◆ EXERCISE INSTRUCTIONS
Only the lines with "meinem" in them need to be copied from the listing.
+===+
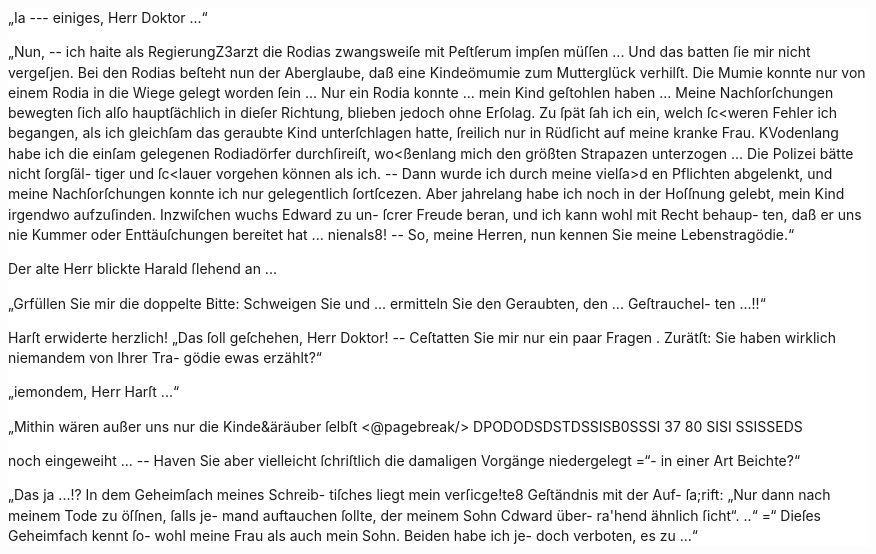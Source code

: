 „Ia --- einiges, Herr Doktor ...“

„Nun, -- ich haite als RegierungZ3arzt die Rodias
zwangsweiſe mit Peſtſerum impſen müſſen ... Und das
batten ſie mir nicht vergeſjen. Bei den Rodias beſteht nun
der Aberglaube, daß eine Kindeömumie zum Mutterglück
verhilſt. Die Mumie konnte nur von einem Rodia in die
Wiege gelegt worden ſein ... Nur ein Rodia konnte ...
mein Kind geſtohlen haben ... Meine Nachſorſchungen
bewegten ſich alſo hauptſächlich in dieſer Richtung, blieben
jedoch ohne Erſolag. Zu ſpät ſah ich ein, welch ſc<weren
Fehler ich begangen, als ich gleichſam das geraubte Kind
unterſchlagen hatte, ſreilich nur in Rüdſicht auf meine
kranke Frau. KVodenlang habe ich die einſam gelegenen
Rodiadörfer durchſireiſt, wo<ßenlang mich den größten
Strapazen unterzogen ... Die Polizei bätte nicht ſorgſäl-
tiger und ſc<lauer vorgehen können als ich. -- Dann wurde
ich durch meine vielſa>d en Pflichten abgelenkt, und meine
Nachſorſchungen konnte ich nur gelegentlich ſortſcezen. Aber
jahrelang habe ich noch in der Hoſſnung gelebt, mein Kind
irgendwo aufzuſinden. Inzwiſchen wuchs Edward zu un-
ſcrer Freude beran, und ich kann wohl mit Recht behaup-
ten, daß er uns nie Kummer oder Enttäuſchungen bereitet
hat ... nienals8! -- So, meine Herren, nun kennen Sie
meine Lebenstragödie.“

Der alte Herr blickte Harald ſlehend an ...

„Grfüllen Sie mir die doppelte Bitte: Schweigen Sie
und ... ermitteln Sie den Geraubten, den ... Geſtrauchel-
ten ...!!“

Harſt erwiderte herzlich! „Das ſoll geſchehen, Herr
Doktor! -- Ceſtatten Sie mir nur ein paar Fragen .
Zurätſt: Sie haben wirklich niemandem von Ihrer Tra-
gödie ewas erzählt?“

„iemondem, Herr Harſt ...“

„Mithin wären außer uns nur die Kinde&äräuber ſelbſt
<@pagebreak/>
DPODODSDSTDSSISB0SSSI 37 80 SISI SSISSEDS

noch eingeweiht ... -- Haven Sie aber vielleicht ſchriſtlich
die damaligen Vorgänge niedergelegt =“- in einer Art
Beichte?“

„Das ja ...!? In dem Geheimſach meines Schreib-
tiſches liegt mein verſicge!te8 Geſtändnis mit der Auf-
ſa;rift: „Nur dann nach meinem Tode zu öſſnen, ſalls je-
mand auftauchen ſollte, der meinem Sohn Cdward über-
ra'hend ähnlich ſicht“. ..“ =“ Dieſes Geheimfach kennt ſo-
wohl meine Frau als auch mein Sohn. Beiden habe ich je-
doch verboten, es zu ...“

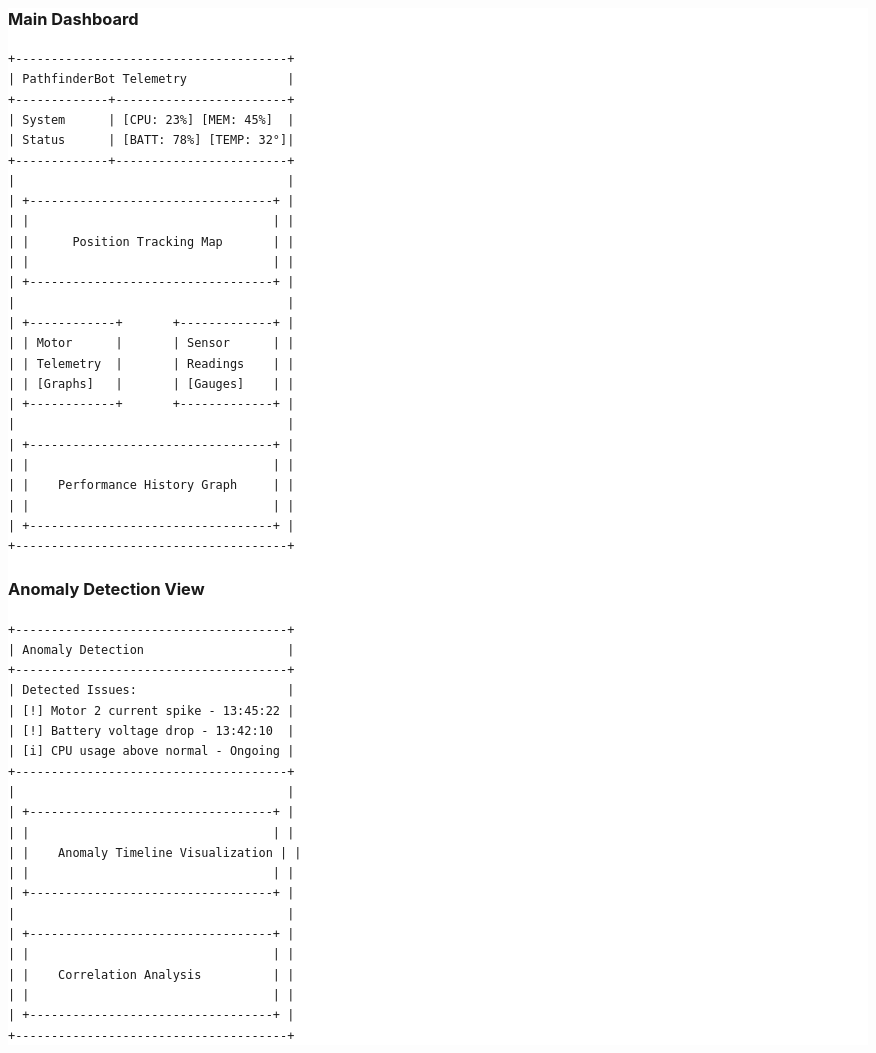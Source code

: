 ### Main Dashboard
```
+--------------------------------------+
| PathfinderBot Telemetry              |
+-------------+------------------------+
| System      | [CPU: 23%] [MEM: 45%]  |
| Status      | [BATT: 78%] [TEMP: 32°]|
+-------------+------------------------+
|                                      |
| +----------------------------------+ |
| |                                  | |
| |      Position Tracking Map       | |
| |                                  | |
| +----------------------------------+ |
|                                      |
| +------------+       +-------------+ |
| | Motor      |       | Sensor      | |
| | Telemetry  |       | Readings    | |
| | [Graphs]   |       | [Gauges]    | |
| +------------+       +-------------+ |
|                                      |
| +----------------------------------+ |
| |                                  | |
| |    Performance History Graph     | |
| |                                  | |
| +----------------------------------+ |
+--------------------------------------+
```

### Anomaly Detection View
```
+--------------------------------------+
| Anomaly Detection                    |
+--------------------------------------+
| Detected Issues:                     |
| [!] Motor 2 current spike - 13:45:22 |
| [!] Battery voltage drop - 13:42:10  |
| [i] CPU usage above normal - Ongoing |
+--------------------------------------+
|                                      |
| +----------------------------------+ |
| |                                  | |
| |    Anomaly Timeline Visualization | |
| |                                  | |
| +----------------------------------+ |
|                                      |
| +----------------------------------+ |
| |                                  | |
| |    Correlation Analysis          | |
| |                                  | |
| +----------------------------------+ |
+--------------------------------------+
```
+===+
◆ COMPLETED TASK
ſa;rift: „Nur dann nach meinem Tode zu öſſnen, ſalls je-
mand auftauchen ſollte, der meinem Sohn Cdward über-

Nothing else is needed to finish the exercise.